Resemblance
My mother always told me that I came out like a ballerina, gracefully, yet with purpose. No one else could verify this information except for the doctor who birthed me, so I was always skeptical. She was alone when I danced into this world. My father was in Florida, probably reporting. By then he had already moved out. My grandfather, the other man in her life, had died four months before. My mother always reminded me that I was his legacy, ending each rollicking story with,
“Ai, Marisita he would have loved you so much”.
We visited her family in Puerto Rico twice a year since I was three months old. I was the only grandchild who had never met him, the only grandchild with a gringo father, the only one who was born out of wedlock, my cousins wouldn’t let me forget everything that separated us. My mother would stroke my hair as I cried and tell me another story about abuelito. That he was in my blood and it didn’t matter what they said.
Next to them in my family portrait, I looked frail and translucent. I envied the rich copper color of their skin. I longed to be darker, to look like them so that perhaps they would accept me. Yet at the same time, in San Juan, I always received extra attention from store clerks and fruit sellers because of my lightness.
“ Que preciosa” they would say to my mother “ que cosa blancita, linda”, such a pretty little white thing.
The older generation of my family seemed to prize my skin as well.
“Don’t stay out in the sun” my great aunts would warn every time I walked outside “you don’t want to get too dark”.

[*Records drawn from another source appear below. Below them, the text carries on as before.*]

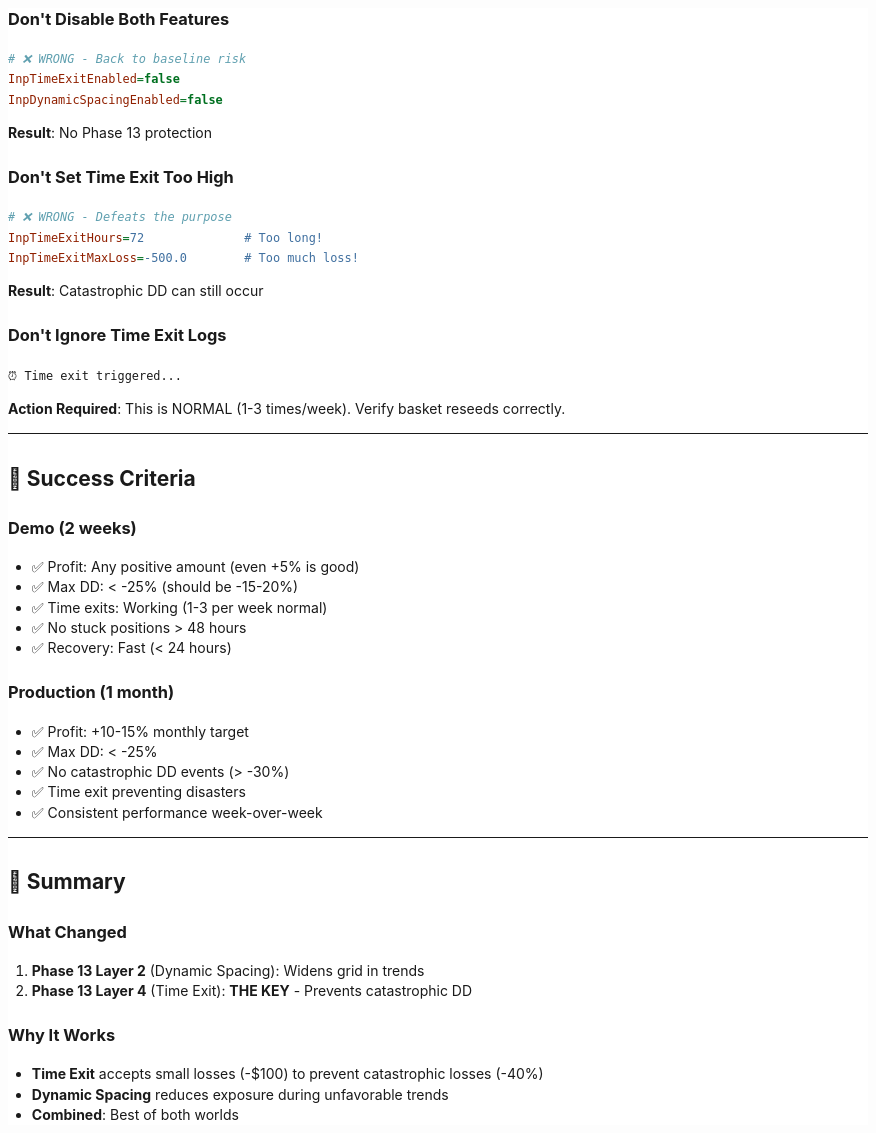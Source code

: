 ### **Don't Disable Both Features**
```ini
# ❌ WRONG - Back to baseline risk
InpTimeExitEnabled=false
InpDynamicSpacingEnabled=false
```
**Result**: No Phase 13 protection

### **Don't Set Time Exit Too High**
```ini
# ❌ WRONG - Defeats the purpose
InpTimeExitHours=72              # Too long!
InpTimeExitMaxLoss=-500.0        # Too much loss!
```
**Result**: Catastrophic DD can still occur

### **Don't Ignore Time Exit Logs**
```
⏰ Time exit triggered...
```
**Action Required**: This is NORMAL (1-3 times/week). Verify basket reseeds correctly.

---

## 🎯 **Success Criteria**

### **Demo (2 weeks)**
- ✅ Profit: Any positive amount (even +5% is good)
- ✅ Max DD: < -25% (should be -15-20%)
- ✅ Time exits: Working (1-3 per week normal)
- ✅ No stuck positions > 48 hours
- ✅ Recovery: Fast (< 24 hours)

### **Production (1 month)**
- ✅ Profit: +10-15% monthly target
- ✅ Max DD: < -25%
- ✅ No catastrophic DD events (> -30%)
- ✅ Time exit preventing disasters
- ✅ Consistent performance week-over-week

---

## 📝 **Summary**

### **What Changed**
1. **Phase 13 Layer 2** (Dynamic Spacing): Widens grid in trends
2. **Phase 13 Layer 4** (Time Exit): **THE KEY** - Prevents catastrophic DD

### **Why It Works**
- **Time Exit** accepts small losses (-$100) to prevent catastrophic losses (-40%)
- **Dynamic Spacing** reduces exposure during unfavorable trends
- **Combined**: Best of both worlds

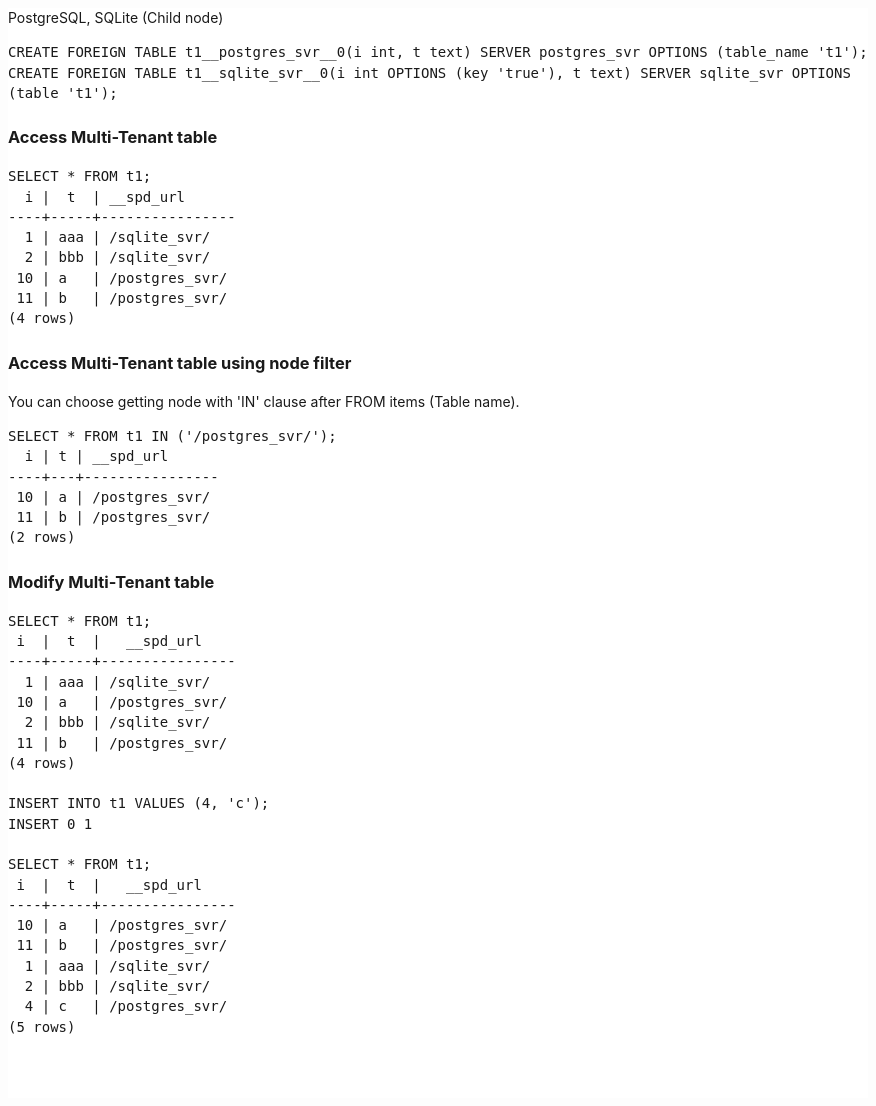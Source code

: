 PostgreSQL, SQLite (Child node)
<pre>
CREATE FOREIGN TABLE t1__postgres_svr__0(i int, t text) SERVER postgres_svr OPTIONS (table_name 't1');
CREATE FOREIGN TABLE t1__sqlite_svr__0(i int OPTIONS (key 'true'), t text) SERVER sqlite_svr OPTIONS (table 't1');
</pre>

### Access Multi-Tenant table
<pre>
SELECT * FROM t1;
  i |  t  | __spd_url 
----+-----+----------------
  1 | aaa | /sqlite_svr/
  2 | bbb | /sqlite_svr/
 10 | a   | /postgres_svr/
 11 | b   | /postgres_svr/
(4 rows)
</pre>

### Access Multi-Tenant table using node filter
You can choose getting node with 'IN' clause after FROM items (Table name).

<pre>
SELECT * FROM t1 IN ('/postgres_svr/');
  i | t | __spd_url 
----+---+----------------
 10 | a | /postgres_svr/
 11 | b | /postgres_svr/
(2 rows)
</pre>

### Modify Multi-Tenant table
<pre>
SELECT * FROM t1;
 i  |  t  |   __spd_url
----+-----+----------------
  1 | aaa | /sqlite_svr/
 10 | a   | /postgres_svr/
  2 | bbb | /sqlite_svr/
 11 | b   | /postgres_svr/
(4 rows)

INSERT INTO t1 VALUES (4, 'c');
INSERT 0 1

SELECT * FROM t1;
 i  |  t  |   __spd_url
----+-----+----------------
 10 | a   | /postgres_svr/
 11 | b   | /postgres_svr/
  1 | aaa | /sqlite_svr/
  2 | bbb | /sqlite_svr/
  4 | c   | /postgres_svr/
(5 rows)
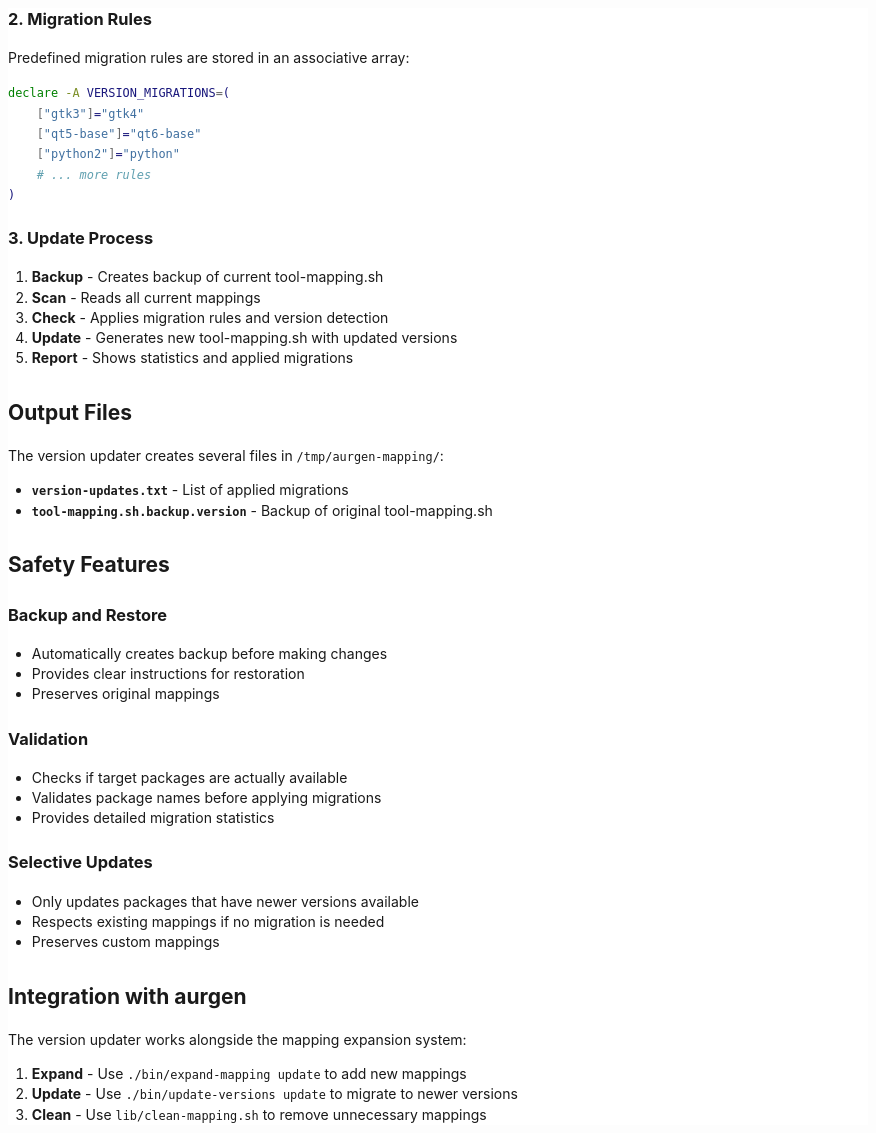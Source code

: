 ### 2. Migration Rules

Predefined migration rules are stored in an associative array:

```bash
declare -A VERSION_MIGRATIONS=(
    ["gtk3"]="gtk4"
    ["qt5-base"]="qt6-base"
    ["python2"]="python"
    # ... more rules
)
```

### 3. Update Process

1. **Backup** - Creates backup of current tool-mapping.sh
2. **Scan** - Reads all current mappings
3. **Check** - Applies migration rules and version detection
4. **Update** - Generates new tool-mapping.sh with updated versions
5. **Report** - Shows statistics and applied migrations

## Output Files

The version updater creates several files in `/tmp/aurgen-mapping/`:

- **`version-updates.txt`** - List of applied migrations
- **`tool-mapping.sh.backup.version`** - Backup of original tool-mapping.sh

## Safety Features

### Backup and Restore
- Automatically creates backup before making changes
- Provides clear instructions for restoration
- Preserves original mappings

### Validation
- Checks if target packages are actually available
- Validates package names before applying migrations
- Provides detailed migration statistics

### Selective Updates
- Only updates packages that have newer versions available
- Respects existing mappings if no migration is needed
- Preserves custom mappings

## Integration with aurgen

The version updater works alongside the mapping expansion system:

1. **Expand** - Use `./bin/expand-mapping update` to add new mappings
2. **Update** - Use `./bin/update-versions update` to migrate to newer versions
3. **Clean** - Use `lib/clean-mapping.sh` to remove unnecessary mappings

They would show me off to friends and acquaintances, as if I was some kind of trophy. I was thrust in the middle of the island’s racial double standards every time I would visit. One could imagine that this would be confusing for a child. So when I was there I retreated into my own world. I found solace in the fact that my grandfather couldn’t judge me, he couldn’t exclude or idolize me because of my coloring. When I went to my grandmother’s house I would creep into his study, the leather-bound books and Napoleonic busts sheathed in a layer of dust. I would sit in his imposing leather chair and soak in the must of the room.
I found him everywhere, in the kitchen behind my grandmother’s pans and cazuela’s, in the ashes of the backyard barbeque. I would spin and twirl for him, I was sure he was proud of my pirouettes. I couldn’t climb the stairs without stopping to look at his black and white portrait. I would stand on my toes, our eyes level, searching for bits of myself in the frame.
The first time I saw a picture of him in color, I thought we looked nothing alike. His hair was black and curly in his youth. It glistened with the kind of grease men used to wear. His eyebrows were thick and masculine. I realized that all this time my mother had been lying. I was nothing like him. When I confronted her with his photo she brought me to her bosom like she always did.
“Marisita, how many times do I have to tell you, it doesn’t matter whether you look like him, or me, or anyone else, he is inside of you, just like this place.”
As I grew older I would practice Spanish with her at home in New York. My mother would gently correct me when I used the wrong tense or muddled a word. I danced twice a week. My posture growing straighter, each step becoming more deliberate and refined. My mother fed me rice and beans, pastelon and picadillo. I always asked for them when I felt sick or lonely. Every time I returned to Puerto Rico I saw myself more and more in the roughness of the sand, the fluidity of the music. I waited for the coquis to sing me to sleep and the mourning doves to wake me. Slowly I started speaking Spanish with my cousins. At first I just quietly retorted their insults and teasing. They were surprised, thrown off guard not only by the fact that I was standing up for myself but that I understood what they were saying.
In the second family portrait, thirteen years later, although my skin was just as pale as it had always been, I noticed that my aunt and I had the same lips, that my cousin and I both had round cheeks, that we all had similar dark arching brows. When my mother saw the photo she gasped
“Marisita, your smile here looks just like your grandfather’s,”
This time I believed her.
Beautiful, just as you are :)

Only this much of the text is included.